_Exercise_
Your task is to quote the records from their first line through the line containing "Clone the repository", with nothing added or left out.

_Dataset extract_

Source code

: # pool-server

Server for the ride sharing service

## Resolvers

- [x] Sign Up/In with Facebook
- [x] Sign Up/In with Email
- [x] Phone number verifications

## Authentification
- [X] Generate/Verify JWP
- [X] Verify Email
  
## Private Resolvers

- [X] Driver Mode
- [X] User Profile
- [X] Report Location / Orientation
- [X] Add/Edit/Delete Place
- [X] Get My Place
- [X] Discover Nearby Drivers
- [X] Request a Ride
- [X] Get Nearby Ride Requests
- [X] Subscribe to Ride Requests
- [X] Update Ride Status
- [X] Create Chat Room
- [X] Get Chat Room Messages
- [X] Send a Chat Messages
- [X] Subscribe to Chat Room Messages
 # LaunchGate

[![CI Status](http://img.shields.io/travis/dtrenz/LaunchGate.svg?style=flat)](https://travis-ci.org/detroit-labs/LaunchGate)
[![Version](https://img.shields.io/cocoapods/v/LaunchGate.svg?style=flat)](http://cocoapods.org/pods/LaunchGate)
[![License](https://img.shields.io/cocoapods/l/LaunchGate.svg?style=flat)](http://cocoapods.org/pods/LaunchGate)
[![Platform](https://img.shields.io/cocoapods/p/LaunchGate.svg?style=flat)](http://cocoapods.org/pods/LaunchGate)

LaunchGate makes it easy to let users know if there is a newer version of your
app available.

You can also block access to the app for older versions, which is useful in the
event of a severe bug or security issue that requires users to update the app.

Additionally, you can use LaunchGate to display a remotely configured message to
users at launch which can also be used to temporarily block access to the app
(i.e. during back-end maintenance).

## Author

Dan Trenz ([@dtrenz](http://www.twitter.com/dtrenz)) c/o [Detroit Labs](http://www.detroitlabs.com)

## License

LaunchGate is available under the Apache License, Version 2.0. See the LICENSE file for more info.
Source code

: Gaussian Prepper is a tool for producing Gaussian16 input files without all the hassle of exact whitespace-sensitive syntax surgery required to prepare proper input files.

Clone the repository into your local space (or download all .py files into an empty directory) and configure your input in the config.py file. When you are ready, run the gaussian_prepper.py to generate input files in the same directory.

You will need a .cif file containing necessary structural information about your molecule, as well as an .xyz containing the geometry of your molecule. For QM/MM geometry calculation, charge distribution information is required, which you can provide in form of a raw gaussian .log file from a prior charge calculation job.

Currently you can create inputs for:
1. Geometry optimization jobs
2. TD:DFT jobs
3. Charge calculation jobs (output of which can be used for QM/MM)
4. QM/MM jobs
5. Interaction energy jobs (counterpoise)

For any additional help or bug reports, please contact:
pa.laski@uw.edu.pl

_Task result_
Source code

: # pool-server

Server for the ride sharing service

## Resolvers

- [x] Sign Up/In with Facebook
- [x] Sign Up/In with Email
- [x] Phone number verifications

## Authentification
- [X] Generate/Verify JWP
- [X] Verify Email
  
## Private Resolvers

- [X] Driver Mode
- [X] User Profile
- [X] Report Location / Orientation
- [X] Add/Edit/Delete Place
- [X] Get My Place
- [X] Discover Nearby Drivers
- [X] Request a Ride
- [X] Get Nearby Ride Requests
- [X] Subscribe to Ride Requests
- [X] Update Ride Status
- [X] Create Chat Room
- [X] Get Chat Room Messages
- [X] Send a Chat Messages
- [X] Subscribe to Chat Room Messages
 # LaunchGate

[![CI Status](http://img.shields.io/travis/dtrenz/LaunchGate.svg?style=flat)](https://travis-ci.org/detroit-labs/LaunchGate)
[![Version](https://img.shields.io/cocoapods/v/LaunchGate.svg?style=flat)](http://cocoapods.org/pods/LaunchGate)
[![License](https://img.shields.io/cocoapods/l/LaunchGate.svg?style=flat)](http://cocoapods.org/pods/LaunchGate)
[![Platform](https://img.shields.io/cocoapods/p/LaunchGate.svg?style=flat)](http://cocoapods.org/pods/LaunchGate)

LaunchGate makes it easy to let users know if there is a newer version of your
app available.

You can also block access to the app for older versions, which is useful in the
event of a severe bug or security issue that requires users to update the app.

Additionally, you can use LaunchGate to display a remotely configured message to
users at launch which can also be used to temporarily block access to the app
(i.e. during back-end maintenance).

## Author

Dan Trenz ([@dtrenz](http://www.twitter.com/dtrenz)) c/o [Detroit Labs](http://www.detroitlabs.com)

## License

LaunchGate is available under the Apache License, Version 2.0. See the LICENSE file for more info.
Source code

: Gaussian Prepper is a tool for producing Gaussian16 input files without all the hassle of exact whitespace-sensitive syntax surgery required to prepare proper input files.

Clone the repository into your local space (or download all .py files into an empty directory) and configure your input in the config.py file. When you are ready, run the gaussian_prepper.py to generate input files in the same directory.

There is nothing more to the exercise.